Exercise -> Transcribe exactly the span of lines that begins the records and ends with the line holding "In-painting instructs the", both boundary lines included.
•••••
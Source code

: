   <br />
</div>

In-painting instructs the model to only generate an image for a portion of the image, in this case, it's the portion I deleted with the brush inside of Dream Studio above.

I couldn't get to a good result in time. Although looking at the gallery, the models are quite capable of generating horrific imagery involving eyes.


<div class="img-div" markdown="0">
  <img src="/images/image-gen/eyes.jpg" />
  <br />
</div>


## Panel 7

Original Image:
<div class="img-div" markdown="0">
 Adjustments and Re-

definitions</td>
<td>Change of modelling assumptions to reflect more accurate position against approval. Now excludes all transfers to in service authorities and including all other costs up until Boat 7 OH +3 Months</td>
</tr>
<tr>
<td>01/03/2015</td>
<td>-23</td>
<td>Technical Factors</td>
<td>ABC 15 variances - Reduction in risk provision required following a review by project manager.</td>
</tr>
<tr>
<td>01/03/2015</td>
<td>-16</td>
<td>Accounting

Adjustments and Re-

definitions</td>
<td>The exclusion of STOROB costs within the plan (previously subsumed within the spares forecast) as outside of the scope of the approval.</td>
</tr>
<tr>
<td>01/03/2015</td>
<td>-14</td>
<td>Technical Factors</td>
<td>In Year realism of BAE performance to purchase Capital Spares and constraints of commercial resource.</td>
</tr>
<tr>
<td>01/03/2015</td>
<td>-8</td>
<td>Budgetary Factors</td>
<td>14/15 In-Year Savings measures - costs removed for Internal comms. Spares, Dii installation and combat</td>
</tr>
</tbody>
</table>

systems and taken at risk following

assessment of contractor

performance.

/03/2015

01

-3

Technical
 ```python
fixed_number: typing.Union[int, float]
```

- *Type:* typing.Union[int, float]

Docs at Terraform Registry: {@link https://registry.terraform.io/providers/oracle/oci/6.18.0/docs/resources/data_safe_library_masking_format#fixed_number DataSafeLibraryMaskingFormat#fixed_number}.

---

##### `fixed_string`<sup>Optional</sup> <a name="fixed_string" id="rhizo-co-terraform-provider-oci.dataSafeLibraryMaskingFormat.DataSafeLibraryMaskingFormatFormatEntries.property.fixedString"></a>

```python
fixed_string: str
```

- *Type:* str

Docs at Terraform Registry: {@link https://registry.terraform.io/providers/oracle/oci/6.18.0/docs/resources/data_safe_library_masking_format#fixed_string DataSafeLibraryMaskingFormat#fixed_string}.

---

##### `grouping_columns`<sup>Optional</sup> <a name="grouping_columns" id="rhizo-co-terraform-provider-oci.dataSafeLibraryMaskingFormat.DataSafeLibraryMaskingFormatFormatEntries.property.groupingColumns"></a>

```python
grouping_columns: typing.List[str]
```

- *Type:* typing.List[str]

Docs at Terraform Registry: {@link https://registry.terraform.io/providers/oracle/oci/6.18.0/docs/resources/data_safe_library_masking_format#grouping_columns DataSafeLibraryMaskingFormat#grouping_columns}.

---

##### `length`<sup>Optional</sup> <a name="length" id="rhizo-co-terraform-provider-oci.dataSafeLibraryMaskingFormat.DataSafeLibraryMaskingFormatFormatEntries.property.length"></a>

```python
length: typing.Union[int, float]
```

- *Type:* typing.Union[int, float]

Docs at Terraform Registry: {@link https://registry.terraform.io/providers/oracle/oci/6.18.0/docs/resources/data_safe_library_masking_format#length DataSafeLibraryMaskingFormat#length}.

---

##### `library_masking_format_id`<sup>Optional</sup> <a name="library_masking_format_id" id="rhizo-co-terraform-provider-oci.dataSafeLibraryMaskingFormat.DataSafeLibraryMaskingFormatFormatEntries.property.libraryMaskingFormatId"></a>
•••••
Result below ->
Source code

:   <br />
</div>

In-painting instructs the model to only generate an image for a portion of the image, in this case, it's the portion I deleted with the brush inside of Dream Studio above.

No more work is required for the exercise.